- Born: 2002 (age 23–24) Samsun, Turkey
- Nationality: Turkish
- Style: Karate Kumite
- Team: Samsun GSK
- Trainer: Erol Kutlu

Other information
- University: Ondokuz Mayıs University
- Medal record
Women's karate
Representing Turkey
Deaflympics
| Bronze medal – third place | 2025 Tokyo | Kumite -61 kg |
| Bronze medal – third place | 2025 Tokyo | Kata team |
| Silver medal – second place | 2021 Caxias do Sul | Kumite -61 kg |
| Silver medal – second place | 2021 Caxias do Sul | Kumite team |
| Bronze medal – third place | 2021 Caxias do Sul | Kata team |
International Tournaments
| Gold medal – first place | 2024 Istanbul | Kumite -61 kg |
| Gold medal – first place | 2024 Istanbul | Kata |

= Sinem Özkan =

Turkish karateka (born 2002)

Sinem Özkan (born 2002) is a Turkish karateka who competes in the kumite -61 kg and kata events.

== Sport career ==
During her high school education, Özkan started practicing karate, encouraged and coached by her physical education teacher Mehmet Levent Duman.
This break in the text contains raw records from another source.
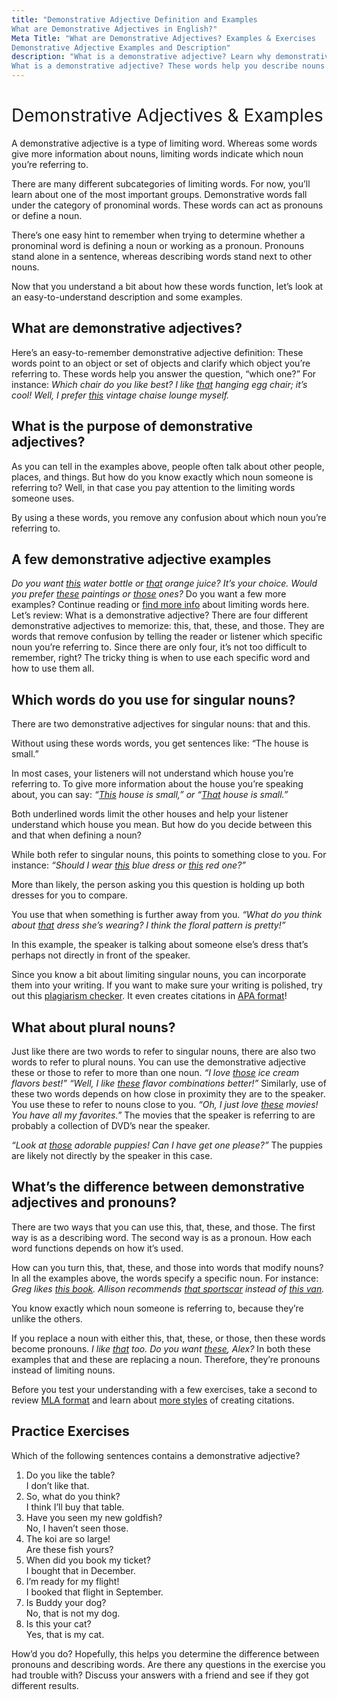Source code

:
 ```yaml
---
title: "Demonstrative Adjective Definition and Examples
What are Demonstrative Adjectives in English?"  
Meta Title: "What are Demonstrative Adjectives? Examples & Exercises
Demonstrative Adjective Examples and Description"  
description: "What is a demonstrative adjective? Learn why demonstrative adjectives are so important and find demonstrative adjective examples here!
What is a demonstrative adjective? These words help you describe nouns. Learn about demonstrative adjectives and find demonstrative adjective examples inside!"  
---
```

# <h1 style="font-weight:normal;">Demonstrative Adjectives & Examples</h1>

A demonstrative adjective is a type of limiting word. Whereas some words give more information about nouns, limiting words indicate which noun you’re referring to.

There are many different subcategories of limiting words. For now, you’ll learn about one of the most important groups. Demonstrative words fall under the category of pronominal words. These words can act as pronouns or define a noun.

There’s one easy hint to remember when trying to determine whether a pronominal word is defining a noun or working as a pronoun. Pronouns stand alone in a sentence, whereas describing words stand next to other nouns.

Now that you understand a bit about how these words function, let’s look at an easy-to-understand description and some examples.

## **What are demonstrative adjectives?**

Here’s an easy-to-remember demonstrative adjective definition:
These words point to an object or set of objects and clarify which object you’re referring to.
These words help you answer the question, “which one?” For instance:
*Which chair do you like best? I like <ins>that</ins> hanging egg chair; it’s cool!
Well, I prefer <ins>this</ins> vintage chaise lounge myself.*

## **What is the purpose of demonstrative adjectives?**

As you can tell in the examples above, people often talk about other people, places, and things. But how do you know exactly which noun someone is referring to? Well, in that case you pay attention to the limiting words someone uses.

By using a these words, you remove any confusion about which noun you’re referring to.

## **A few demonstrative adjective examples**

*Do you want <ins>this</ins> water bottle or <ins>that</ins> orange juice? It’s your choice.
Would you prefer <ins>these</ins> paintings or <ins>those</ins> ones?*
Do you want a few more examples? Continue reading or [find more info](grammar.yourdictionary.com/parts-of-speech/adjectives/demonstrative-adjectives.html) about limiting words here.
Let’s review: What is a demonstrative adjective?
There are four different demonstrative adjectives to memorize: this, that, these, and those. They are words that remove confusion by telling the reader or listener which specific noun you’re referring to. Since there are only four, it’s not too difficult to remember, right? The tricky thing is when to use each specific word and how to use them all.

## **Which words do you use for singular nouns?**

There are two demonstrative adjectives for singular nouns: that and this.

Without using these words words, you get sentences like:
“The house is small.”

In most cases, your listeners will not understand which house you’re referring to. To give more information about the house you’re speaking about, you can say:
*“<ins>This</ins> house is small,” or “<ins>That</ins> house is small.”*

Both underlined words limit the other houses and help your listener understand which house you mean. But how do you decide between this and that when defining a noun?

While both refer to singular nouns, this points to something close to you. For instance:
*“Should I wear <ins>this</ins> blue dress or <ins>this</ins> red one?”*

More than likely, the person asking you this question is holding up both dresses for you to compare.

You use that when something is further away from you.
*“What do you think about <ins>that</ins> dress she’s wearing? I think the floral pattern is pretty!”*

In this example, the speaker is talking about someone else’s dress that’s perhaps not directly in front of the speaker.

Since you know a bit about limiting singular nouns, you can incorporate them into your writing. If you want to make sure your writing is polished, try out this [plagiarism checker](https://www.citationmachine.net/grammar-and-plagiarism/). It even creates citations in [APA format](www.citationmachine.net/apa/cite-a-book)!

## **What about plural nouns?**

Just like there are two words to refer to singular nouns, there are also two words to refer to plural nouns. You can use the demonstrative adjective these or those to refer to more than one noun.
*“I love <ins>those</ins> ice cream flavors best!”
“Well, I like <ins>these</ins> flavor combinations better!”*
Similarly, use of these two words depends on how close in proximity they are to the speaker. You use these to refer to nouns close to you.
*“Oh, I just love <ins>these</ins> movies! You have all my favorites.”*
The movies that the speaker is referring to are probably a collection of DVD’s near the speaker.

*“Look at <ins>those</ins> adorable puppies! Can I have get one please?”*
The puppies are likely not directly by the speaker in this case.

## **What’s the difference between demonstrative adjectives and pronouns?**

There are two ways that you can use this, that, these, and those. The first way is as a describing word. The second way is as a pronoun. How each word functions depends on how it’s used.

How can you turn this, that, these, and those into words that modify nouns? In all the examples above, the words specify a specific noun. For instance:
*Greg likes <ins>this book</ins>.*
*Allison recommends <ins>that sportscar</ins> instead of <ins>this van</ins>.*

You know exactly which noun someone is referring to, because they’re unlike the others.

If you replace a noun with either this, that, these, or those, then these words become pronouns.
*I like <ins>that</ins> too.
Do you want <ins>these</ins>, Alex?*
In both these examples that and these are replacing a noun. Therefore, they’re pronouns instead of limiting nouns.

Before you test your understanding with a few exercises, take a second to review [MLA format](www.citationmachine.net/mla/cite-a-website) and learn about [more styles](www.citationmachine.net) of creating citations.

## **Practice Exercises**

Which of the following sentences contains a demonstrative adjective?

1. Do you like the table?<br />
I don’t like that.
2. So, what do you think?<br />
I think I’ll buy that table.
3. Have you seen my new goldfish?<br />
No, I haven’t seen those.
4. The koi are so large!<br />
Are these fish yours?
5. When did you book my ticket?<br />
I bought that in December.
6. I’m ready for my flight! <br />
I booked that flight in September.
7. Is Buddy your dog?<br />
No, that is not my dog.
8. Is this your cat?<br />
Yes, that is my cat.

How’d you do? Hopefully, this helps you determine the difference between pronouns and describing words. Are there any questions in the exercise you had trouble with? Discuss your answers with a friend and see if they got different results.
She is a member of Samsun GSK, where she is coached by Erol Kutlu.

She competed at the 2021 Summer Deaflympics in Caxias do Sul , Brazil, which took place in May 2022. She won two silver medals in the kumite -61 kg, and kumite team event with teammates Melek Morgil, Kader Işık Afşar and Melek Özkaya, as well as a bronze medal in the kata team event with teammates Melek Morgil and Kader Işık Afşar.

In January 2023, she became champion in the kumite -61 kg and kata events at the Turkish Deaf Karate Championships in Gaziantep. The same year, she became again champion at the Turkish Deaf Sports Championships in Mersin in February 2023.
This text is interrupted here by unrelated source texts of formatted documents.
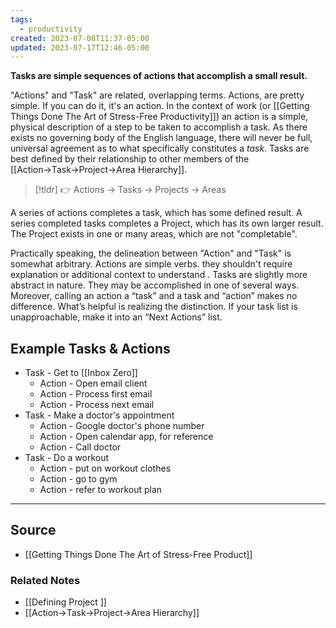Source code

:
 ```yaml
---
tags:
  - productivity
created: 2023-07-08T11:37-05:00
updated: 2023-07-17T12:46-05:00
---
```

**Tasks are simple sequences of actions that accomplish a small result.**

"Actions" and "Task" are related, overlapping terms. Actions, are pretty simple. If you can do it, it's an action. In the context of work (or [[Getting Things Done The Art of Stress-Free Productivity]]) an action is a simple, physical description of a step to be taken to accomplish a task. As there exists no governing body of the English language, there will never be full, universal agreement as to what specifically constitutes a *task*. Tasks are best defined by their relationship to other members of the [[Action→Task→Project→Area Hierarchy]]. 

> [!tldr] 👉 Actions → Tasks → Projects → Areas

A series of actions completes a task, which has some defined result. A series completed tasks completes a Project, which has its own larger result. The Project exists in one or many areas, which are not "completable".

Practically speaking, the delineation between "Action" and "Task" is somewhat arbitrary. Actions are simple verbs. they shouldn't require explanation or additional context to understand . Tasks are slightly more abstract in nature. They may be accomplished in one of several ways. Moreover, calling an action a “task” and a task and “action” makes no difference. What’s helpful is realizing the distinction. If your task list is unapproachable, make it into an “Next Actions” list. 

## Example Tasks & Actions

- Task - Get to [[Inbox Zero]]
    - Action - Open email client
    - Action - Process first email
    - Action - Process next email
- Task - Make a doctor's appointment
    - Action - Google doctor's phone number
    - Action - Open calendar app, for reference
    - Action - Call doctor
- Task - Do a workout
    - Action - put on workout clothes
    - Action - go to gym
    - Action - refer to workout plan

---

## Source
- [[Getting Things Done The Art of Stress-Free Product]]

### Related Notes
- [[Defining Project ]]
- [[Action→Task→Project→Area Hierarchy]]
She won two gold medals in the kumite -61 kg and kata events at the 2024 International Bosphorus Karate Championships in Istanbul, Turkey.

At the 2025 Summer Deaflympics in Tokyo, Japan, she took two bronze medals, in the kumite -61 kg event, and kata team event with teammates Zeynep Nur Agin and Tuğçe Duyuş.

== Personal life ==
Born in 2002, Sinem Özkan is a native of Samsun, northern Turkey.

She finished 19 Mayıs Hamidiye Anadolu İmam Hatip High School in her hometown. She studies in the Department of Sports Management of the Faculty of Sports Science at Ondokuz Mayıs University in Samsun. In May 2022, she was in the university's first year.